Zara Phillips has pulled her royal weight, helping put Britain in medal contention heading into Tuesday's show jumping final of the three-discipline Olympic equestrian eventing competition.
Phillips, the 31-year-old granddaughter of Queen Elizabeth II, scored a penalty-free ride through the treacherous cross-country event Monday, negotiating her horse over 28 obstacles and a slippery course that claimed a dozen fallen riders.
"The crowd was unbelievable!" Phillips said after she finished Day 2 of her Olympic equestrian debut. "I hope I didn't take any heads off on the way cutting corners."
Hers was one of the top three scores counted in Britain's second-place standings with 130.2 points. Germany led with 124.7 points and Sweden was third with 131.4. The United States was fifth with 155.2.
Phillips, a former world and European eventing champion who is 14th in line to the throne, said the only drawback to the raucous cheers was that she couldn't hear the timer ticking on her wrist. Timer or no, her under-the-limit ride added no further penalty points to her 46.1 score from dressage a day earlier and left her tied for 10th place in the individual standings.
Like golf, the low score wins in equestrian eventing.
On Tuesday, the riders will compete in a jumping course inside the arena that tests agility and the horse's ability to recover from the arduous cross-country run the day before. The lowest three scores for each team will count for the team total. The lowest 25 scores go forward to the individual jumping competition later Tuesday.
Ingrid Klimke, part of the gold-winning German eventing team in 2008, was tied for first place in the individual standings with Sweden's Sara Algotsson Ostholt at 39.3 points. Mark Todd of New Zealand, who won individual gold in eventing in 1984 and 1988, was in third place with 39.5 points after incurring a slight time penalty.
Klimke, a skier when not riding, said she was behind midway and knew she had to egg on her horse Butts Abraxxas to keep the pace. "That's why at the first downhill I went like in skiing, felt like 'schussing' downhill. But at the nine-minute marker I knew we would make it," she said.
William and Harry watched from the main equestrian arena, joined by William's wife, Kate, and Camilla, the wife of Prince Charles. Kate wore a white blouse and navy blue jacket, keeping in line with the Union Jack colors the royal family has worn to Olympic events so far.
Seated alongside William and Harry were Phillips' other first cousins, Princess Beatrice and Princess Eugenie, the daughters of Prince Andrew.
Phillips' mother, Princess Anne, herself a former Olympian eventing competitor, watched from the grounds of the twisty, hilly course dotted with 28 fences, hedges and water obstacles in Greenwich Park, London's oldest royal park.
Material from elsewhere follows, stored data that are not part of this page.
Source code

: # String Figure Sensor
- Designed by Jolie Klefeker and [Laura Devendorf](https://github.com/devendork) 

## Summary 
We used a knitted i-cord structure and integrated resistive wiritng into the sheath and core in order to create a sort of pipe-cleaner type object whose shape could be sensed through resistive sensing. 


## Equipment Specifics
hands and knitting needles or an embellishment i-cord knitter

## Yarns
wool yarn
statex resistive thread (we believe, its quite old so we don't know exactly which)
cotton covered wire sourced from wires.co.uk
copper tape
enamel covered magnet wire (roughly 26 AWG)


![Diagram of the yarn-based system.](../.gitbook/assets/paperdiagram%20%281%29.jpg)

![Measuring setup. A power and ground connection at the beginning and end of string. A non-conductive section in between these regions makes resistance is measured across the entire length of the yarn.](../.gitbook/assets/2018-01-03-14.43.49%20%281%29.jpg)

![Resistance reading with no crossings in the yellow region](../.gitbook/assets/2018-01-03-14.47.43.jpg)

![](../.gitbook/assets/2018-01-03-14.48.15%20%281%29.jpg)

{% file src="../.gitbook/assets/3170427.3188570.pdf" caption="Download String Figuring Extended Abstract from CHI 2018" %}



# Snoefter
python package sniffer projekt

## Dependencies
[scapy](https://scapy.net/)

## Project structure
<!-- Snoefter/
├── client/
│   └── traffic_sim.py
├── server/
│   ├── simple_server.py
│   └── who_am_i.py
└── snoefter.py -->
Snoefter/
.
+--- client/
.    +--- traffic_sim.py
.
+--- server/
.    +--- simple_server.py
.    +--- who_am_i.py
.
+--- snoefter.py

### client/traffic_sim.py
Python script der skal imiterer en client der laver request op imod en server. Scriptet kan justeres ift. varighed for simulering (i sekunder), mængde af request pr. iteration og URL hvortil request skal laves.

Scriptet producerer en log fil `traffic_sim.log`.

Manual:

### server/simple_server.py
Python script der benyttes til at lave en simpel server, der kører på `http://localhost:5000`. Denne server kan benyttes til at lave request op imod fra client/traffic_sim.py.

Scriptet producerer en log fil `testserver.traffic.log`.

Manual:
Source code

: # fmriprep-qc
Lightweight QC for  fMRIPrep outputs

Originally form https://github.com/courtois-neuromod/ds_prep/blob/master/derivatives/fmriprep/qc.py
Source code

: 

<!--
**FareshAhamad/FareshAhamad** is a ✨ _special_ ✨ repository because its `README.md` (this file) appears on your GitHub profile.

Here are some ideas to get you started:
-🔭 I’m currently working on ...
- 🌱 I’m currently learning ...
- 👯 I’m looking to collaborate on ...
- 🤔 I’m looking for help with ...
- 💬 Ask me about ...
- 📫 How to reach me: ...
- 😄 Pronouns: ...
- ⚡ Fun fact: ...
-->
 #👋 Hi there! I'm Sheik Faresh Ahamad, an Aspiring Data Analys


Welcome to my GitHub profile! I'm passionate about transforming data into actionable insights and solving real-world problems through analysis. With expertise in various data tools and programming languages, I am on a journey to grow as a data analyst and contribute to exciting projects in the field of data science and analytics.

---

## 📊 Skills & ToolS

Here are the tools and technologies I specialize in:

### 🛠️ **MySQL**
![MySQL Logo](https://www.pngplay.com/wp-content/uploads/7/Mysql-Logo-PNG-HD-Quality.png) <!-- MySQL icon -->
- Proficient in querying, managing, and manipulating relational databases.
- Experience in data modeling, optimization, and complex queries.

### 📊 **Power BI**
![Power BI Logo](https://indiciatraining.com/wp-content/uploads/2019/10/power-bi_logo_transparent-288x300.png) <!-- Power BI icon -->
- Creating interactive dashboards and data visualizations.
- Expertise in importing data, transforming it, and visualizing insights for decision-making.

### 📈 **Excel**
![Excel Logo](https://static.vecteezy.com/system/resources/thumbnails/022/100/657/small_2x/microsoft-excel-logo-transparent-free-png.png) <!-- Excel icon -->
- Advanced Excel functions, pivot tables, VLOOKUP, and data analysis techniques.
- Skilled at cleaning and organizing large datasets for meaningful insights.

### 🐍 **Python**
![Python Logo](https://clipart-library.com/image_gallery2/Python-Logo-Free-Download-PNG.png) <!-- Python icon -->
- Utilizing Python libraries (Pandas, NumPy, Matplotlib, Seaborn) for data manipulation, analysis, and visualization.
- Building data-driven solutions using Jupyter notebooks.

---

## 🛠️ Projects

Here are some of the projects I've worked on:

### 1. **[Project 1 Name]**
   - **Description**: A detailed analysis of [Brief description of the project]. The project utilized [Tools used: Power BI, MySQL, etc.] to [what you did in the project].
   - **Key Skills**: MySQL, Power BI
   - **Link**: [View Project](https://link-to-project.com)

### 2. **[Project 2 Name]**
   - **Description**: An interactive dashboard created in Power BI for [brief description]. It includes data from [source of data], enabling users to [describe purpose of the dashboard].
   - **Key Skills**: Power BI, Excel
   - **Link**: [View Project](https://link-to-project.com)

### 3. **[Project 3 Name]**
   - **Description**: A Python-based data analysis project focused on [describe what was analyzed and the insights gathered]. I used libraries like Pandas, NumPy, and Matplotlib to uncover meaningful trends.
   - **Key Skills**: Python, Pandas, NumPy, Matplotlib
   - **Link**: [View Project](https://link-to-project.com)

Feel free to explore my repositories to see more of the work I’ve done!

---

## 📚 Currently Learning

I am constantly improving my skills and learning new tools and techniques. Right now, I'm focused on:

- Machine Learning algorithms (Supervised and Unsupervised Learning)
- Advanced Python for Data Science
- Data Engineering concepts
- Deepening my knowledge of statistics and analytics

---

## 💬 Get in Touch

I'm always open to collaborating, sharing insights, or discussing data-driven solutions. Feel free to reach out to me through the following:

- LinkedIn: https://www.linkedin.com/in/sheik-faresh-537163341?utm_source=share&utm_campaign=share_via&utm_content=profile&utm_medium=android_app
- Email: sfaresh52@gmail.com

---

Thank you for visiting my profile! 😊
Phillips said her time -- well inside the 10-minute, 3-second time limit -- was particularly good given that her horse, High Kingdom, lost a shoe during the ride. That made it tougher for him to keep his footing and make the quick turns needed to complete the 5.7-kilometer (3.5-mile) course within the time limit.
"He did amazing," she said.
"He really grew up and stepped up to the plate."
She mentioned that Monday was a special day for other reasons too: Last July 30, she married England rugby player Mike Tindall in the "other" royal wedding of 2011 that followed William and Kate's nuptials.
The thrilling cross-country portion of the three-discipline eventing competition is designed to test horse and rider endurance -- and guts -- and the course up and down the hills of Greenwich Park fit the bill. There were razor-sharp turns in between jumps, blind 2-meter (6-foot) drops and tricky combination fences -- each one designed with a very British story behind it.
The first few horses out Monday seemed to handle the course relatively well, but as the afternoon wore on a dozen riders fell from their mounts. The individual leader from dressage, Japan's Oiwa Yoshiaki, fell at jump 20, a steep 2-meter cliff with a deceptive second jump right after.
Several of the riders who fell wore protective vests that inflated much like airbags upon impact. One rider, Hawley Bennett-Awad of Canada, was in the hospital under observation, but there were no serious injuries reported among the other fallen riders or horses.
Thousands of people lined the narrow course to watch the horses, getting an unusually close view of them and enjoying a festive picnic atmosphere on the grass. Some riders complained that their horses got spooked by their proximity, others said the closeness of the crowd actually kept their horses straight on the course.